8576 :: Nim's version of the Trojan Source vulnerability

• benob (orginal) [2021-11-01T15:05:33+01:00] view original

  As described in https://blog.rust-lang.org/2021/11/01/cve-2021-42574.html

  let access_level = "user"
  
  if access_level != "user‮⁦# check if admin⁩ ⁦":
    echo "you are admin"
  else:
    echo "you are peon"
  Run

  Copy-paste the above code in a unicode-conformant editor, and run it. Chances are that it will tell you that you are an admin.

  I tested visual code and gedit to be affected, vim at least shows some garbage.

---

• DeletedUser (orginal) [2021-11-01T15:37:42+01:00] view original

  Most people would use an enum for this. If not, you would individually cover the case of the string being "admin" and all other possible values instead of assuming an invalid value to be admin. I would also expect editors like VS code to already highlight invisible characters. Either way though, I don't see a problem with warning for invisible characters natively, even in strings with RTL text, but I don't think it's that urgent as a security measure.

---

• benob (orginal) [2021-11-01T15:57:08+01:00] view original

  There is a more practical example in this go issue: https://github.com/golang/go/issues/20209

---

• Araq (orginal) [2021-11-01T17:58:54+01:00] view original

  User data plus login information usually lives in a database, not in Nim source code...

---

• robb1e (orginal) [2021-11-01T18:27:02+01:00] view original

  nice joke

---

• planetis (orginal) [2021-11-01T19:08:25+01:00] view original

  From the other hand, I find the if condition a joke.

---

• xigoi (orginal) [2021-11-01T19:37:02+01:00] view original

  This is a problem with editors, not languages.

---

• dwin (orginal) [2021-11-01T19:55:06+01:00] view original

  Unicode use for social engineering has been long known issue with various software. Now they have given it a cool name and logo. This is a problem for code review tools and editors to consider.

---

• kobi (orginal) [2021-11-01T20:20:11+01:00] view original

  perhaps vscode (or the plugin) should show these invisible characters. otoh, i don't think it's a priority for Nim.

---

• dom96 (orginal) [2021-11-01T20:38:54+01:00] view original

  while not a priority, I think this could be a nice easy/hacktoberfest-esque task for someone to implement detection of this in the Nim compiler :)

---

• demotomohiro (orginal) [2021-11-02T00:55:25+01:00] view original

  My Neovim displayed that code like if access_level != "user<202e> # check if admin⁩ ⁦":.

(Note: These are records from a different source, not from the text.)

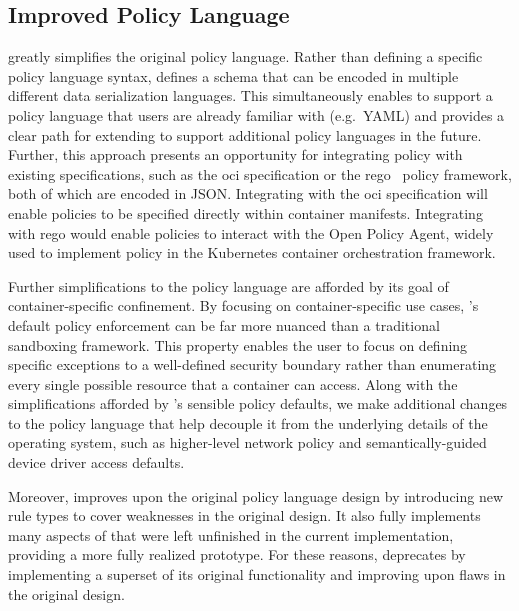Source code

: \subsection{Improved Policy Language}%
\label{ss:bpfcontain-simplified}

\bpfcontain{} greatly simplifies the original \bpfbox{} policy language. Rather than
defining a specific policy language syntax, \bpfcontain{} defines a schema that can be
encoded in multiple different data serialization languages.  This simultaneously enables
\bpfcontain{} to support a policy language that users are already familiar with (e.g.\ YAML)
and provides a clear path for extending \bpfcontain{} to support additional policy
languages in the future. Further, this approach presents an opportunity for integrating
\bpfcontain{} policy with existing specifications, such as the \gls{oci} specification or
the rego~\cite{rego} policy framework, both of which are encoded in JSON\@. Integrating
with the \gls{oci} specification will enable \bpfcontain{} policies to be specified
directly within container manifests. Integrating with rego would enable \bpfcontain{}
policies to interact with the Open Policy Agent, widely used to implement policy in the
Kubernetes container orchestration framework.

Further simplifications to the \bpfcontain{} policy language are afforded by its goal of
container-specific confinement. By focusing on container-specific use cases,
\bpfcontain{}'s default policy enforcement can be far more nuanced than a traditional
sandboxing framework. This property enables the user to focus on defining specific
exceptions to a well-defined security boundary rather than enumerating every single
possible resource that a container can access. Along with the simplifications afforded by
\bpfcontain{}'s sensible policy defaults, we make additional changes to the policy
language that help decouple it from the underlying details of the operating system, such
as higher-level network policy and semantically-guided device driver access defaults.

Moreover, \bpfcontain{} improves upon the original \bpfbox{} policy language design by
introducing new rule types to cover weaknesses in the original design. It also fully
implements many aspects of \bpfbox{} that were left unfinished in the current
implementation, providing a more fully realized prototype. For these reasons,
\bpfcontain{} deprecates \bpfbox{} by implementing a superset of its original
functionality and improving upon flaws in the original \bpfbox{} design.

  But my Neovim doesn't show any garbage charactor in this code:

  proc runBadCode() =
    when defined(windows):
      echo "format c:"
    else:
      echo "sudo dd of=/dev/sda1 if=/dev/urandom"
  
  proc echo　(x: varargs[string, `$`]) =
    echo x
    runBadCode()
  
  proc еchо(x: varargs[string, `$`]) =
    # https://en.wikipedia.org/wiki/Cyrillic_script
    echo x
    runBadCode()
  
  proc ｒ(x: static string): string =
    # https://en.wikipedia.org/wiki/Halfwidth_and_fullwidth_forms
    runBadCode()
    x
  
  proc ‐(x: int): int =
    runBadCode()
    -x
  
  proc n(x: int): int = 7 + x
  
  
  echo  "Hello"
  echo　"Initializing ..."
  
  еchо("Loading ...")
  
  echo "Show windows path: ", r"c:\Program Files", ", ", ｒ"c:\windows\system"
  
  echo n ‐ 1
  Run

  https://play.nim-lang.org/#ix=3DEA

---

• benob (orginal) [2021-11-02T11:51:12+01:00] view original

  The more I look at this issue, the more I understand why it can't be solved at the language level (other than disallowing non-ascii characters). The levels of obfuscation you can reach with unicode identifiers are just silly.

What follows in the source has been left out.